THE TASK: Print out the data below in full and exactly, skipping the pictures.
::: DATA UNDER STUDY
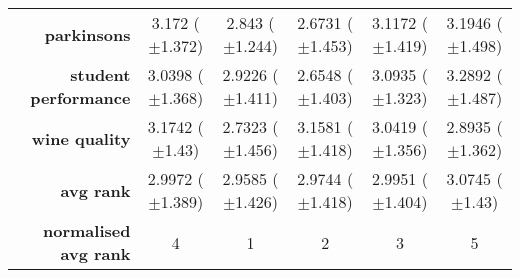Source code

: \begin{table}[htbp]
{\begin{tabular}{r|ccccc}
			\textbf{parkinsons}          & \cellcolor[rgb]{ .984,  .561,  .451}3.172 ($\pm$1.372)  & \cellcolor[rgb]{ .62,  .812,  .494}2.843 ($\pm$1.244)   & \cellcolor[rgb]{ .388,  .745,  .482}2.6731 ($\pm$1.453) & \cellcolor[rgb]{ 1,  .922,  .518}3.1172 ($\pm$1.419)    & \cellcolor[rgb]{ .973,  .412,  .42}3.1946 ($\pm$1.498)  \\
			\textbf{student performance} & \cellcolor[rgb]{ 1,  .922,  .518}3.0398 ($\pm$1.368)    & \cellcolor[rgb]{ .812,  .867,  .506}2.9226 ($\pm$1.411) & \cellcolor[rgb]{ .388,  .745,  .482}2.6548 ($\pm$1.403) & \cellcolor[rgb]{ .996,  .812,  .498}3.0935 ($\pm$1.323) & \cellcolor[rgb]{ .973,  .412,  .42}3.2892 ($\pm$1.487)  \\
			\textbf{wine quality}        & \cellcolor[rgb]{ .973,  .412,  .42}3.1742 ($\pm$1.43)   & \cellcolor[rgb]{ .388,  .745,  .482}2.7323 ($\pm$1.456) & \cellcolor[rgb]{ .976,  .475,  .435}3.1581 ($\pm$1.418) & \cellcolor[rgb]{ 1,  .922,  .518}3.0419 ($\pm$1.356)    & \cellcolor[rgb]{ .706,  .835,  .498}2.8935 ($\pm$1.362) \\
			\midrule
			\textbf{avg rank}            & \cellcolor[rgb]{ 1,  .91,  .518}2.9972 ($\pm$1.389)     & \cellcolor[rgb]{ .388,  .745,  .482}2.9585 ($\pm$1.426) & \cellcolor[rgb]{ .651,  .82,  .494}2.9744 ($\pm$1.418)  & \cellcolor[rgb]{ 1,  .922,  .518}2.9951 ($\pm$1.404)    & \cellcolor[rgb]{ .973,  .412,  .42}3.0745 ($\pm$1.43)   \\
			\midrule
			\textbf{normalised avg rank} & \cellcolor[rgb]{ .988,  .667,  .471}4                   & \cellcolor[rgb]{ .388,  .745,  .482}1                   & \cellcolor[rgb]{ .694,  .831,  .498}2                   & \cellcolor[rgb]{ 1,  .922,  .518}3                      & \cellcolor[rgb]{ .973,  .412,  .42}5                    \\
		\end{tabular}%

	}
\end{table}%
::::::
RESPONSE:
Source code

: \begin{table}[htbp]
{\begin{tabular}{r|ccccc}
			\textbf{parkinsons}          & \cellcolor[rgb]{ .984,  .561,  .451}3.172 ($\pm$1.372)  & \cellcolor[rgb]{ .62,  .812,  .494}2.843 ($\pm$1.244)   & \cellcolor[rgb]{ .388,  .745,  .482}2.6731 ($\pm$1.453) & \cellcolor[rgb]{ 1,  .922,  .518}3.1172 ($\pm$1.419)    & \cellcolor[rgb]{ .973,  .412,  .42}3.1946 ($\pm$1.498)  \\
			\textbf{student performance} & \cellcolor[rgb]{ 1,  .922,  .518}3.0398 ($\pm$1.368)    & \cellcolor[rgb]{ .812,  .867,  .506}2.9226 ($\pm$1.411) & \cellcolor[rgb]{ .388,  .745,  .482}2.6548 ($\pm$1.403) & \cellcolor[rgb]{ .996,  .812,  .498}3.0935 ($\pm$1.323) & \cellcolor[rgb]{ .973,  .412,  .42}3.2892 ($\pm$1.487)  \\
			\textbf{wine quality}        & \cellcolor[rgb]{ .973,  .412,  .42}3.1742 ($\pm$1.43)   & \cellcolor[rgb]{ .388,  .745,  .482}2.7323 ($\pm$1.456) & \cellcolor[rgb]{ .976,  .475,  .435}3.1581 ($\pm$1.418) & \cellcolor[rgb]{ 1,  .922,  .518}3.0419 ($\pm$1.356)    & \cellcolor[rgb]{ .706,  .835,  .498}2.8935 ($\pm$1.362) \\
			\midrule
			\textbf{avg rank}            & \cellcolor[rgb]{ 1,  .91,  .518}2.9972 ($\pm$1.389)     & \cellcolor[rgb]{ .388,  .745,  .482}2.9585 ($\pm$1.426) & \cellcolor[rgb]{ .651,  .82,  .494}2.9744 ($\pm$1.418)  & \cellcolor[rgb]{ 1,  .922,  .518}2.9951 ($\pm$1.404)    & \cellcolor[rgb]{ .973,  .412,  .42}3.0745 ($\pm$1.43)   \\
			\midrule
			\textbf{normalised avg rank} & \cellcolor[rgb]{ .988,  .667,  .471}4                   & \cellcolor[rgb]{ .388,  .745,  .482}1                   & \cellcolor[rgb]{ .694,  .831,  .498}2                   & \cellcolor[rgb]{ 1,  .922,  .518}3                      & \cellcolor[rgb]{ .973,  .412,  .42}5                    \\
		\end{tabular}%

	}
\end{table}%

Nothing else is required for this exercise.